The mockumentary is broken up into sections via quotes from various people, and if you were still wondering if you should take things seriously, any movie that involves a quote from Harry Knowles isn't working on anything approaching reality. The movie needed this breakup, and to be honest it comes at exactly the right moments, there's only so much Buddha Wilson anyone can take in one serving, the guy really is as thick as a fence post. I actually quite liked the quotes which managed to mix in the likes of Oscar Wilde, Ed Gein, and Leonard Maltin, you getting the idea here?

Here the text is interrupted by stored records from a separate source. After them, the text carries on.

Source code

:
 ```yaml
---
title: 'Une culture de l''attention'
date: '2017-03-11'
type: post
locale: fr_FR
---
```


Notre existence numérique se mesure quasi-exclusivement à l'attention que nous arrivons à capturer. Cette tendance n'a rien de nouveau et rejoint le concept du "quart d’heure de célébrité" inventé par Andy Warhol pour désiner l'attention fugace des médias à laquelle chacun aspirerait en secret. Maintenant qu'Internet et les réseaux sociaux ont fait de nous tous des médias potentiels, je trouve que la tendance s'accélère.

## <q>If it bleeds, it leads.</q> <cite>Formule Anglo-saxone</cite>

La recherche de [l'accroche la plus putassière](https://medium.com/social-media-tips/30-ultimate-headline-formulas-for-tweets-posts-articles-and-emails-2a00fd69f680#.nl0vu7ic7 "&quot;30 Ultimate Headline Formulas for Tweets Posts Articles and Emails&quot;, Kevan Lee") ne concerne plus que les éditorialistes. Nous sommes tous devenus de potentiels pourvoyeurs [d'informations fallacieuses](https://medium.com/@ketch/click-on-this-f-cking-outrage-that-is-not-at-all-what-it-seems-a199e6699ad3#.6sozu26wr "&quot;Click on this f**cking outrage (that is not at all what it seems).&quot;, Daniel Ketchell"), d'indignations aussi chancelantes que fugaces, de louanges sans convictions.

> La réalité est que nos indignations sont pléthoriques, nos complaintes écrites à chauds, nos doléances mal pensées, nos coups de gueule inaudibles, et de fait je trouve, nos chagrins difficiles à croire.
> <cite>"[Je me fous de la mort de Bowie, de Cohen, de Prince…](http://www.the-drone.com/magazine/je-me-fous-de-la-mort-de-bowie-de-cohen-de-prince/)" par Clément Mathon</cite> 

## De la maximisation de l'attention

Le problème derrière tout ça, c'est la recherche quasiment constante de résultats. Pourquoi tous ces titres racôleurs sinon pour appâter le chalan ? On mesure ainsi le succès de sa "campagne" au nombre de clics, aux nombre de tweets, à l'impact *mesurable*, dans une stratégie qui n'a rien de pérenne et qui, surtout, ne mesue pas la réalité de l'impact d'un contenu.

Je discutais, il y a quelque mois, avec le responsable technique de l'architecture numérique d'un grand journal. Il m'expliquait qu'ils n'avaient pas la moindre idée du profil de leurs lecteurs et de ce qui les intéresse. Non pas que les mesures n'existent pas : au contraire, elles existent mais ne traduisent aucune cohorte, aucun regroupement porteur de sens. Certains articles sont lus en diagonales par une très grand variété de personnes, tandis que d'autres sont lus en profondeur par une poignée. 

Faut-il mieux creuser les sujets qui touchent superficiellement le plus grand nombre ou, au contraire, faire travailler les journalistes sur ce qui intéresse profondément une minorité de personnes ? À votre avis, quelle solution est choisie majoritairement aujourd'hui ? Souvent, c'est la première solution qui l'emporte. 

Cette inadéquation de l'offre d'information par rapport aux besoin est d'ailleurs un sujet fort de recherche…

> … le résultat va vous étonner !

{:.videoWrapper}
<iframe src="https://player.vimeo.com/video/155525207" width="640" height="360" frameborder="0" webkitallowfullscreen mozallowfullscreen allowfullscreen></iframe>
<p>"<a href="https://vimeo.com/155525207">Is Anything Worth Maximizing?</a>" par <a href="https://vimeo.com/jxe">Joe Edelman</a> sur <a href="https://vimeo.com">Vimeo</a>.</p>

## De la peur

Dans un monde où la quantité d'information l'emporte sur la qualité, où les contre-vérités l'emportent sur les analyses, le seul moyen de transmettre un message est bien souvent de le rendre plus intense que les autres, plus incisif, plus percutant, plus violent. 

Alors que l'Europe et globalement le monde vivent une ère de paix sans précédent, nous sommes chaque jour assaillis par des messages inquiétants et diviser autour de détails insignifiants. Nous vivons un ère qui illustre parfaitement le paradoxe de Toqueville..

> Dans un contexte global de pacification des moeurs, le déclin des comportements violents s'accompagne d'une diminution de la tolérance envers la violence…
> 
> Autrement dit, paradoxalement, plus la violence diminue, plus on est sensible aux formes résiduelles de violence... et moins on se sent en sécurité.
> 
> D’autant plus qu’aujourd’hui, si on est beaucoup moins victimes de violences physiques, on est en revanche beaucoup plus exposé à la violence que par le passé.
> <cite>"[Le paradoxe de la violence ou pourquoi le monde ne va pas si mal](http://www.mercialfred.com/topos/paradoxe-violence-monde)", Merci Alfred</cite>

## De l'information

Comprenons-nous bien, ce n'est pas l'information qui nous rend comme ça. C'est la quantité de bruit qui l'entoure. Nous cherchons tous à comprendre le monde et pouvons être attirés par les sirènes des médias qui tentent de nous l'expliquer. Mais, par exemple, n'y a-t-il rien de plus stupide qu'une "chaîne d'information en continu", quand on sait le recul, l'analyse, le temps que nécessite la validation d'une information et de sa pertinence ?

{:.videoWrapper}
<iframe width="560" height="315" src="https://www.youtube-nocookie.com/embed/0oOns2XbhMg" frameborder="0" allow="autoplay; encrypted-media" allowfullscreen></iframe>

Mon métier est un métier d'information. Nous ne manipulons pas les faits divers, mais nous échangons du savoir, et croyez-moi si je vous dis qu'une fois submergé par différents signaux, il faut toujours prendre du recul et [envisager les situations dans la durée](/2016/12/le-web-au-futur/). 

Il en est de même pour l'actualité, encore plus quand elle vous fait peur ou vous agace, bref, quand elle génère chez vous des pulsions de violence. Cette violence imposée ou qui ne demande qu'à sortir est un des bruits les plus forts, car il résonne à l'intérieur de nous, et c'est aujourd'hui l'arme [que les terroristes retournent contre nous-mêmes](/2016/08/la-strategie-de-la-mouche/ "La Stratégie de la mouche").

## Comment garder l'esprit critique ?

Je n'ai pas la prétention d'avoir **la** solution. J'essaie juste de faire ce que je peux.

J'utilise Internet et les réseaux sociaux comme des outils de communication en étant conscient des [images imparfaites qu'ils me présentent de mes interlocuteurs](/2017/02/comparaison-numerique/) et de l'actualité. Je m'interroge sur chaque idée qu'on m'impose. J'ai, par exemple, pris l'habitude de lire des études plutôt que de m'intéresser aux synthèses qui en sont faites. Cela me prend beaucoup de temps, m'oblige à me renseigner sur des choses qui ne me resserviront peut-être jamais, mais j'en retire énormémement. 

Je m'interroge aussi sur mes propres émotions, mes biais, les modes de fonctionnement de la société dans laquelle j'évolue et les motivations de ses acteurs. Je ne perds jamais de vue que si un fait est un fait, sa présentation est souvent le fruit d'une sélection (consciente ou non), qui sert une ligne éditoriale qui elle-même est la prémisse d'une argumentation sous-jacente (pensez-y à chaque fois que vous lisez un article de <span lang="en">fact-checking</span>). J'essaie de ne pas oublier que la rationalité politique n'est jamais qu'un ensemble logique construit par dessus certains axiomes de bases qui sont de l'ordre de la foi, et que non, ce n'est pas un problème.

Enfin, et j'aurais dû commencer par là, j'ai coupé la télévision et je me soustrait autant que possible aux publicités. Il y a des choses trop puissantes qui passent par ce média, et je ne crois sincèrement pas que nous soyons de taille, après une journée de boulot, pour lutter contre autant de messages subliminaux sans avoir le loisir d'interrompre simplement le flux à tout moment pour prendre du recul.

While the mockumentary isn't for everyone, if you have never experienced the diverse nature of horror or exploitation movie sites then a lot of the obsessive nature of things the movie touches bases with may escape you. It's still worth dialling into for a study, albeit fictional, of someone who has found the internet as an escape for their otherwise dreary and mundane lives. The question that Taber Corn left me with was whether or not this is a good thing. There's not much optimism to be taken from the movie, everyone is pretty much a loser using pseudo celeb status to somehow justify their anti-social lives, so don't expect an uplifting movie experience of the Sound of Music variety. Taber Corn dials into the darkest recesses of the "B" grade universe, showing exploitation happens in more directions than the fans of the genre might be comfortable with. I'm recommending Taber Corn to all the readers out there that might need a reality check on their internet involvement. Don't take it so seriously kids, end of day even the ScaryMs are just another bunch of idiots with opinions. Final thought is this movie should be required viewing for anyone who runs or works on a movie website, add it into your library right next to your copies of Trekkies and Ringers.
If after a copy of Taber Corn then you are probably not going to find it up the main street, might take room from the sales bins containing copies of Twilight and The Hangover , once again Amazon is your friend. The DVD copy of this movie is listed at $9 which pretty much presents what the movie is worth.
Damn almost forgot to mention the music, absolutely brilliant tracks from some mob called The Holy Soul, another pisstake? - anyways if you like Tex Perkins you are going to like these guys.